Then within the container, whenever YOU determine your task is finished:
request an api token (im using curl for simplicity and DEFAULT gce service account)
curl "http://metadata.google.internal/computeMetadata/v1/instance/service-accounts/default/token" -H "Metadata-Flavor: Google"
This will respond with json that looks like
{
"access_token": "foobarbaz...",
"expires_in": 1234,
"token_type": "Bearer"
}
Take that access token and hit the instances.delete api endpoint (notice the environment variables)
curl -XDELETE -H 'Authorization: Bearer {TOKEN}' https://www.googleapis.com/compute/v1/projects/$gce_project_id/zones/$gce_zone/instances/$HOSTNAME
Having grappled with the problem for some time, here's a full solution that works pretty well.
This solution doesn't use the "start machine with a container image" option. Instead it uses a startup script, which is more flexible. You still use a Container-Optimized OS instance.
Create a startup script:
#!/usr/bin/env bash
# get image name and container parameters from the metadata
IMAGE_NAME=$(curl http://metadata.google.internal/computeMetadata/v1/instance/attributes/image_name -H "Metadata-Flavor: Google")

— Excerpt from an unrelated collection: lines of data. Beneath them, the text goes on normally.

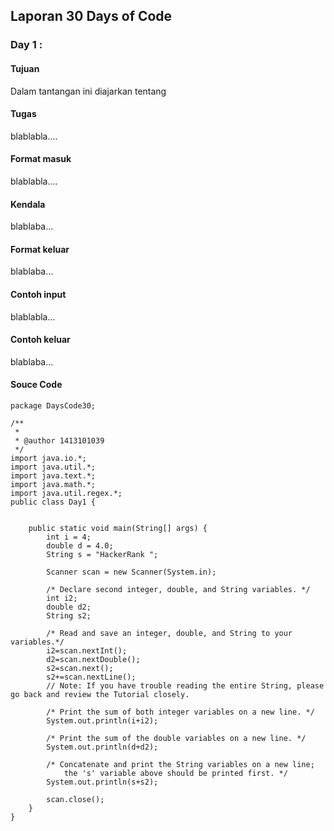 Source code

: ## Laporan 30 Days of Code

### Day 1 :  
#### Tujuan
Dalam tantangan ini diajarkan tentang
#### Tugas
blablabla....
#### Format masuk
blablabla....
#### Kendala
blablaba...
#### Format keluar
blablaba...
#### Contoh input
blablabla...
#### Contoh keluar
blablaba...
#### Souce Code
```
package DaysCode30;

/**
 *
 * @author 1413101039
 */
import java.io.*;
import java.util.*;
import java.text.*;
import java.math.*;
import java.util.regex.*;
public class Day1 {


    public static void main(String[] args) {
        int i = 4;
        double d = 4.0;
        String s = "HackerRank ";

        Scanner scan = new Scanner(System.in);

        /* Declare second integer, double, and String variables. */
        int i2;
        double d2;
        String s2;

        /* Read and save an integer, double, and String to your variables.*/
        i2=scan.nextInt();
        d2=scan.nextDouble();
        s2=scan.next();
        s2+=scan.nextLine();
        // Note: If you have trouble reading the entire String, please go back and review the Tutorial closely.

        /* Print the sum of both integer variables on a new line. */
        System.out.println(i+i2);

        /* Print the sum of the double variables on a new line. */
        System.out.println(d+d2);

        /* Concatenate and print the String variables on a new line;
        	the 's' variable above should be printed first. */
        System.out.println(s+s2);

        scan.close();
    }
}
```
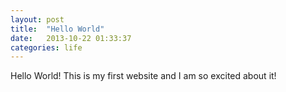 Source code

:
```yaml
---
layout: post
title:  "Hello World"
date:   2013-10-22 01:33:37
categories: life
---
```


Hello World! This is my first website and I am so excited about it!
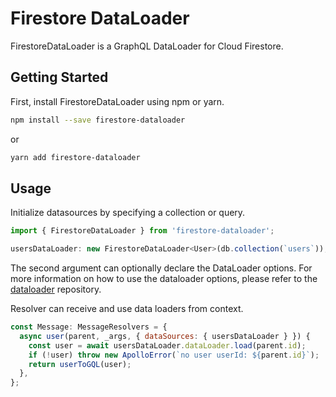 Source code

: # Firestore DataLoader

FirestoreDataLoader is a GraphQL DataLoader for Cloud Firestore.

## Getting Started

First, install FirestoreDataLoader using npm or yarn.

```sh
npm install --save firestore-dataloader
```

or

```sh
yarn add firestore-dataloader
```

## Usage

Initialize datasources by specifying a collection or query.

```js
import { FirestoreDataLoader } from 'firestore-dataloader';

usersDataLoader: new FirestoreDataLoader<User>(db.collection(`users`)),

```

The second argument can optionally declare the DataLoader options.
For more information on how to use the dataloader options, please refer to the [dataloader](https://github.com/graphql/dataloader) repository.

Resolver can receive and use data loaders from context.

```js
const Message: MessageResolvers = {
  async user(parent, _args, { dataSources: { usersDataLoader } }) {
    const user = await usersDataLoader.dataLoader.load(parent.id);
    if (!user) throw new ApolloError(`no user userId: ${parent.id}`);
    return userToGQL(user);
  },
};
```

CONTAINER_PARAM=$(curl http://metadata.google.internal/computeMetadata/v1/instance/attributes/container_param -H "Metadata-Flavor: Google")
# This is needed if you are using a private images in GCP Container Registry
# (possibly also for the gcp log driver?)
sudo HOME=/home/root /usr/bin/docker-credential-gcr configure-docker
# Run! The logs will go to stack driver
sudo HOME=/home/root docker run --log-driver=gcplogs ${IMAGE_NAME} ${CONTAINER_PARAM}
# Get the zone
zoneMetadata=$(curl "http://metadata.google.internal/computeMetadata/v1/instance/zone" -H "Metadata-Flavor:Google")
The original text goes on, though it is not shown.